To Ziren's credit, I read a piece he wrote about Tiger, and he lambasts Tiger for promoting himself and his game, and not using his platform. I didn't search for anything on Jordan, but after reading the Tiger opinion piece, it wouldn't surprise me to find one. Ziren doesn't hide his beef. He thinks everyone should be a political advocate in some form or another. Frankly, I'm tired of the era of polarization. Watching sporting events should not be an adventure into politics or public service announcements. If I wanted to watch some asshat tell me how great my life is, I'd watch political hacks on any one of the networks.

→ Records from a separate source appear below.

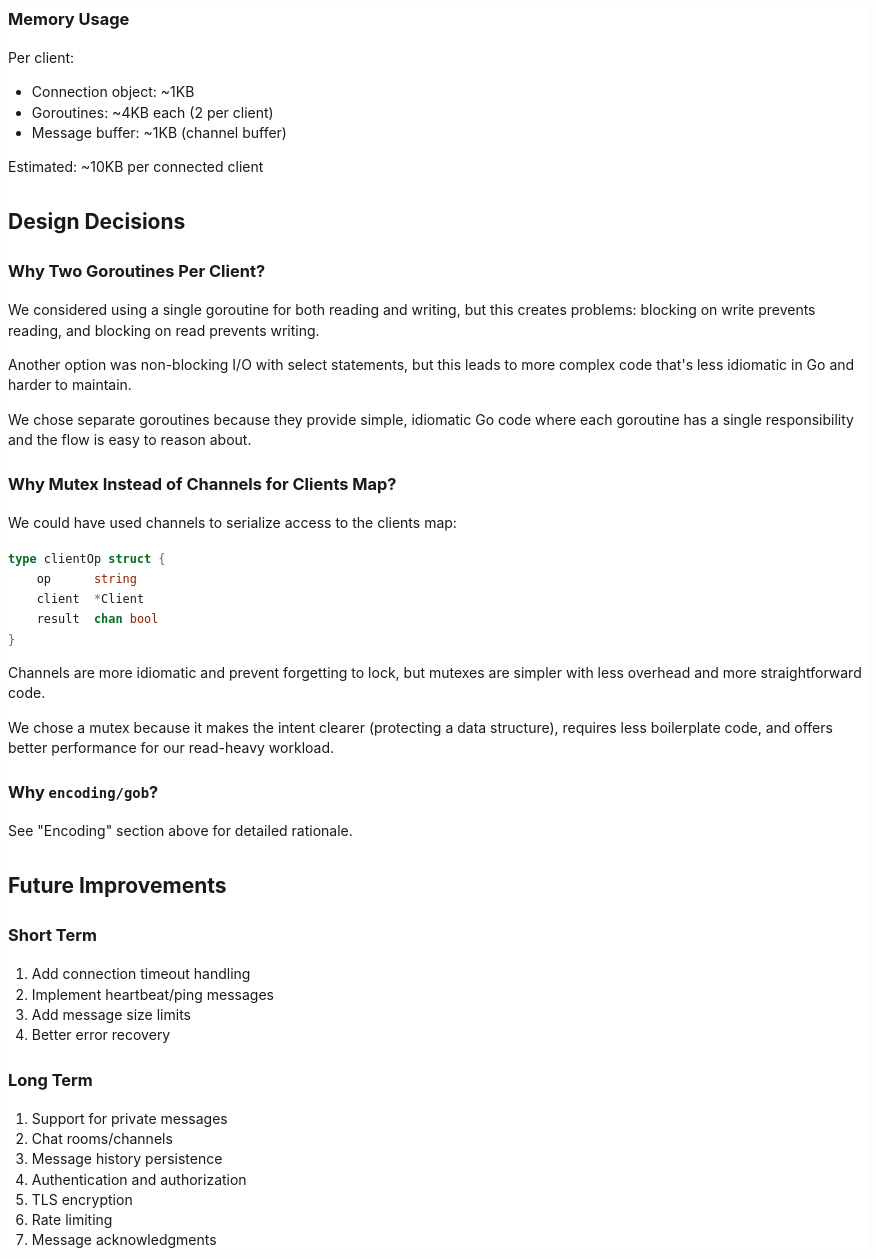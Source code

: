 ### Memory Usage

Per client:
- Connection object: ~1KB
- Goroutines: ~4KB each (2 per client)
- Message buffer: ~1KB (channel buffer)

Estimated: ~10KB per connected client

## Design Decisions

### Why Two Goroutines Per Client?

We considered using a single goroutine for both reading and writing, but this creates problems: blocking on write prevents reading, and blocking on read prevents writing.

Another option was non-blocking I/O with select statements, but this leads to more complex code that's less idiomatic in Go and harder to maintain.

We chose separate goroutines because they provide simple, idiomatic Go code where each goroutine has a single responsibility and the flow is easy to reason about.

### Why Mutex Instead of Channels for Clients Map?

We could have used channels to serialize access to the clients map:
```go
type clientOp struct {
    op      string
    client  *Client
    result  chan bool
}
```

Channels are more idiomatic and prevent forgetting to lock, but mutexes are simpler with less overhead and more straightforward code.

We chose a mutex because it makes the intent clearer (protecting a data structure), requires less boilerplate code, and offers better performance for our read-heavy workload.

### Why `encoding/gob`?

See "Encoding" section above for detailed rationale.

## Future Improvements

### Short Term
1. Add connection timeout handling
2. Implement heartbeat/ping messages
3. Add message size limits
4. Better error recovery

### Long Term
1. Support for private messages
2. Chat rooms/channels
3. Message history persistence
4. Authentication and authorization
5. TLS encryption
6. Rate limiting
7. Message acknowledgments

I don't need someone accused or convicted of rape to tell me that rape is bad, I already understand and appreciate that. I'm pretty sure that message, regardless of the source, doesn't mean a damn thing to a rapist. There isn't a rapist in prison, contemplating his life, thinking to himself, "if only X football player would have used his platform to speak out against rape...I might not be where I am today." This is more of the bullshit premise that we are owed something, that Brady didn't get to where he is (nor any other successful person for that matter) on his own, that he got there because of us, and he owes us. 

 
 
 
Bob Nelson
Professor Principal
3.1  Bob Nelson  replied to  Transyferous Rex @3    4 weeks ago

When I watch professional sports, I want to see the best players and the best play (2014 Spurs!). I do not expect nuclear physicists. (And vice versa...)

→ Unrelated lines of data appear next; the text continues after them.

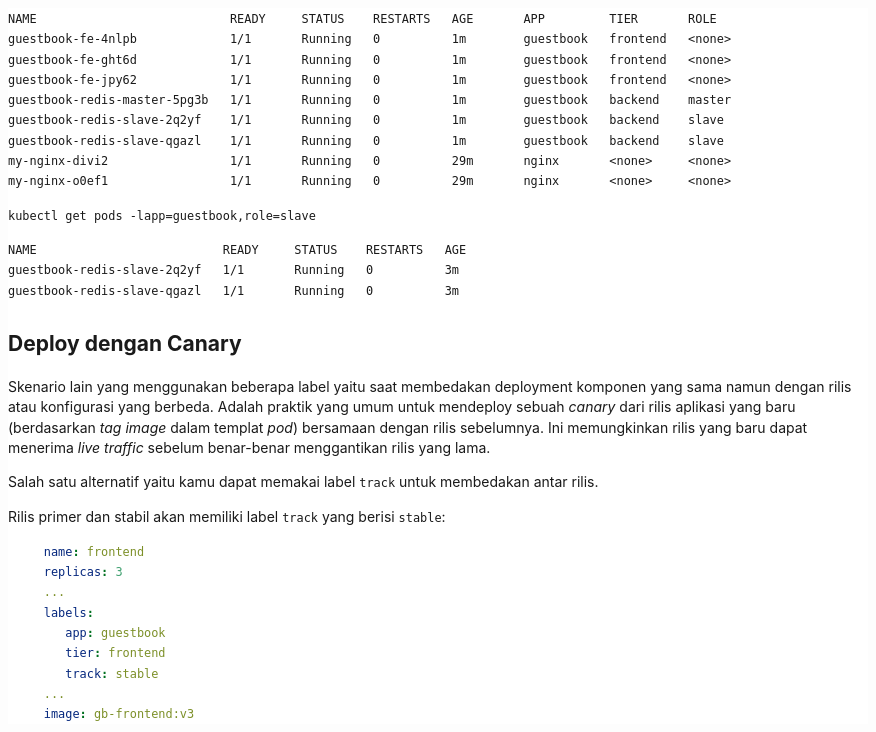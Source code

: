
 ```shell
NAME                           READY     STATUS    RESTARTS   AGE       APP         TIER       ROLE
guestbook-fe-4nlpb             1/1       Running   0          1m        guestbook   frontend   <none>
guestbook-fe-ght6d             1/1       Running   0          1m        guestbook   frontend   <none>
guestbook-fe-jpy62             1/1       Running   0          1m        guestbook   frontend   <none>
guestbook-redis-master-5pg3b   1/1       Running   0          1m        guestbook   backend    master
guestbook-redis-slave-2q2yf    1/1       Running   0          1m        guestbook   backend    slave
guestbook-redis-slave-qgazl    1/1       Running   0          1m        guestbook   backend    slave
my-nginx-divi2                 1/1       Running   0          29m       nginx       <none>     <none>
my-nginx-o0ef1                 1/1       Running   0          29m       nginx       <none>     <none>
```

```shell
kubectl get pods -lapp=guestbook,role=slave
```

```shell
NAME                          READY     STATUS    RESTARTS   AGE
guestbook-redis-slave-2q2yf   1/1       Running   0          3m
guestbook-redis-slave-qgazl   1/1       Running   0          3m
```

## Deploy dengan Canary

Skenario lain yang menggunakan beberapa label yaitu saat membedakan deployment
komponen yang sama namun dengan rilis atau konfigurasi yang berbeda. Adalah
praktik yang umum untuk mendeploy sebuah _canary_ dari rilis aplikasi yang baru
(berdasarkan _tag image_ dalam templat _pod_) bersamaan dengan rilis sebelumnya.
Ini memungkinkan rilis yang baru dapat menerima _live traffic_ sebelum
benar-benar menggantikan rilis yang lama.

Salah satu alternatif yaitu kamu dapat memakai label `track` untuk membedakan
antar rilis.

Rilis primer dan stabil akan memiliki label `track` yang berisi `stable`:

```yaml
     name: frontend
     replicas: 3
     ...
     labels:
        app: guestbook
        tier: frontend
        track: stable
     ...
     image: gb-frontend:v3
```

If a player wants to spend a portion of their capital-popularity on causes... that's fine! Let the buyer beware.

 
 
 
Transyferous Rex
Freshman Participates
3.1.1  Transyferous Rex  replied to  Bob Nelson @3.1    4 weeks ago

Right? Although I think Josh Dobbs, QB for the Vols a few years ago, studied aerospace engineering. Might be playing for the Steelers now...have to look that up though.

 
 
 
Bob Nelson
Professor Principal
3.1.2  Bob Nelson  replied to  Transyferous Rex @3.1.1    4 weeks ago

I don't mean to say that athletes cannot be trained and competent in other fields. Some people have two areas of competence, or even three. But they're rare.

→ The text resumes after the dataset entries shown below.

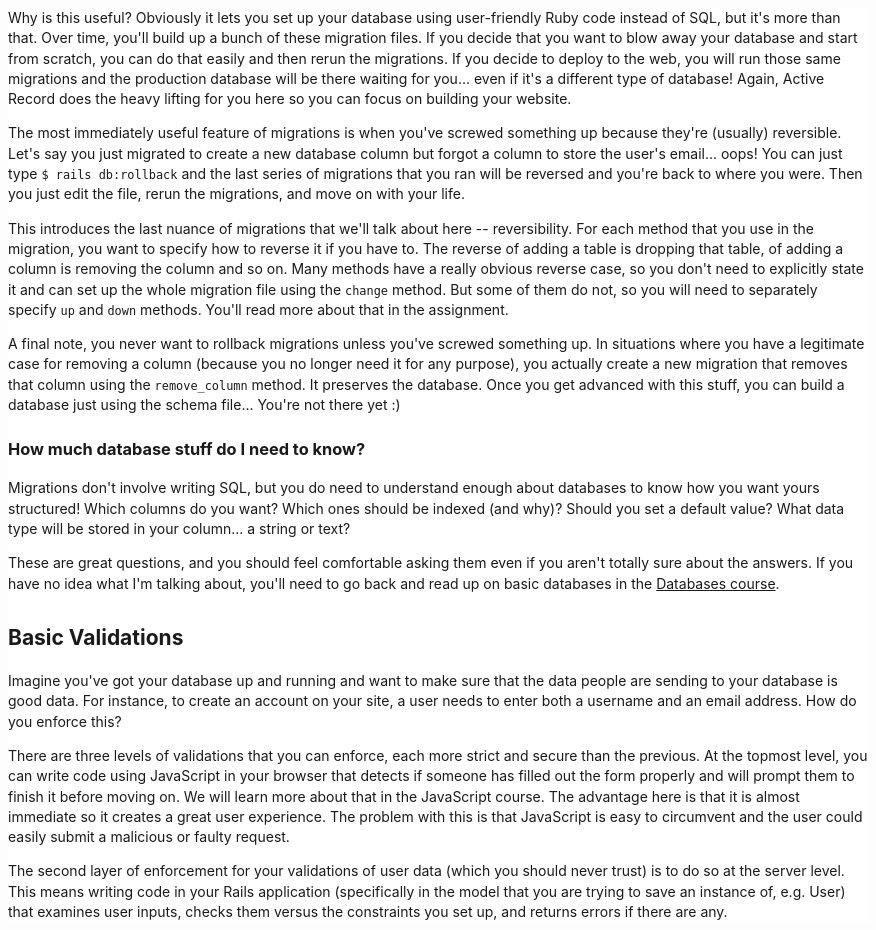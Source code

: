 Why is this useful? Obviously it lets you set up your database using user-friendly Ruby code instead of SQL, but it's more than that. Over time, you'll build up a bunch of these migration files. If you decide that you want to blow away your database and start from scratch, you can do that easily and then rerun the migrations. If you decide to deploy to the web, you will run those same migrations and the production database will be there waiting for you... even if it's a different type of database! Again, Active Record does the heavy lifting for you here so you can focus on building your website.

The most immediately useful feature of migrations is when you've screwed something up because they're \(usually\) reversible. Let's say you just migrated to create a new database column but forgot a column to store the user's email... oops! You can just type `$ rails db:rollback` and the last series of migrations that you ran will be reversed and you're back to where you were. Then you just edit the file, rerun the migrations, and move on with your life.

This introduces the last nuance of migrations that we'll talk about here -- reversibility. For each method that you use in the migration, you want to specify how to reverse it if you have to. The reverse of adding a table is dropping that table, of adding a column is removing the column and so on. Many methods have a really obvious reverse case, so you don't need to explicitly state it and can set up the whole migration file using the `change` method. But some of them do not, so you will need to separately specify `up` and `down` methods. You'll read more about that in the assignment.

A final note, you never want to rollback migrations unless you've screwed something up. In situations where you have a legitimate case for removing a column \(because you no longer need it for any purpose\), you actually create a new migration that removes that column using the `remove_column` method. It preserves the database. Once you get advanced with this stuff, you can build a database just using the schema file... You're not there yet :\)

### **How much database stuff do I need to know?**

Migrations don't involve writing SQL, but you do need to understand enough about databases to know how you want yours structured! Which columns do you want? Which ones should be indexed \(and why\)? Should you set a default value? What data type will be stored in your column... a string or text?

These are great questions, and you should feel comfortable asking them even if you aren't totally sure about the answers. If you have no idea what I'm talking about, you'll need to go back and read up on basic databases in the [Databases course](/courses/databases).

## Basic Validations

Imagine you've got your database up and running and want to make sure that the data people are sending to your database is good data. For instance, to create an account on your site, a user needs to enter both a username and an email address. How do you enforce this?

There are three levels of validations that you can enforce, each more strict and secure than the previous. At the topmost level, you can write code using JavaScript in your browser that detects if someone has filled out the form properly and will prompt them to finish it before moving on. We will learn more about that in the JavaScript course. The advantage here is that it is almost immediate so it creates a great user experience. The problem with this is that JavaScript is easy to circumvent and the user could easily submit a malicious or faulty request.

The second layer of enforcement for your validations of user data \(which you should never trust\) is to do so at the server level. This means writing code in your Rails application \(specifically in the model that you are trying to save an instance of, e.g. User\) that examines user inputs, checks them versus the constraints you set up, and returns errors if there are any.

I'm saying athletes have a specialty where they're expected to shine, and there's no reason to expect anything more from them. Your guy Dobbs is clearly a bright guy... but would you expect him to parse James Joyce's Ulysses?

 
 
 
Transyferous Rex
Freshman Participates
3.1.3  Transyferous Rex  replied to  Bob Nelson @3.1.2    4 weeks ago

No...I'm with you. You don't hear the Dobbs stories enough, in my opinion. 

 
 
 
Bob Nelson
Professor Principal
3.1.4  Bob Nelson  replied to  Transyferous Rex @3.1.3    4 weeks ago

Agreed. People like that should get notice. 

 
 
 
JohnRussell
Professor Principal
3.2  seeder  JohnRussell  replied to  Transyferous Rex @3    4 weeks ago

Dave Zirin does politicize sports, but he is one of the only ones that do. I think there is a place for this point of view alongside all the fluff that sports coverage engenders. 

 
 
 
Transyferous Rex
Freshman Participates
3.2.1  Transyferous Rex  replied to  JohnRussell @3.2    4 weeks ago

Ziren got on Kobe too, although not quite so hatefully, after Kobe's apology. I agree that sports writers don't necessarily need to kiss players' butts. This piece on Brady though? He expressly says:

Brady has gone out of his way to offend as few people as possible in this era of polarization

That's his real beef. He wasn't upset that Tiger betrayed his wife for years, he was upset that Tiger didn't use his prowess on the golf course as a platform. He's not upset about spy gate or deflategate, he's upset that Brady isn't out, on his free time, upsetting the apple cart somewhere. Ziren acts as if everyone should be as outspoken as Ali. You can't compare everyone to Ali, or hold them to that standard. He was a rare combination of talent and personality, and not everyone is cut from that cloth.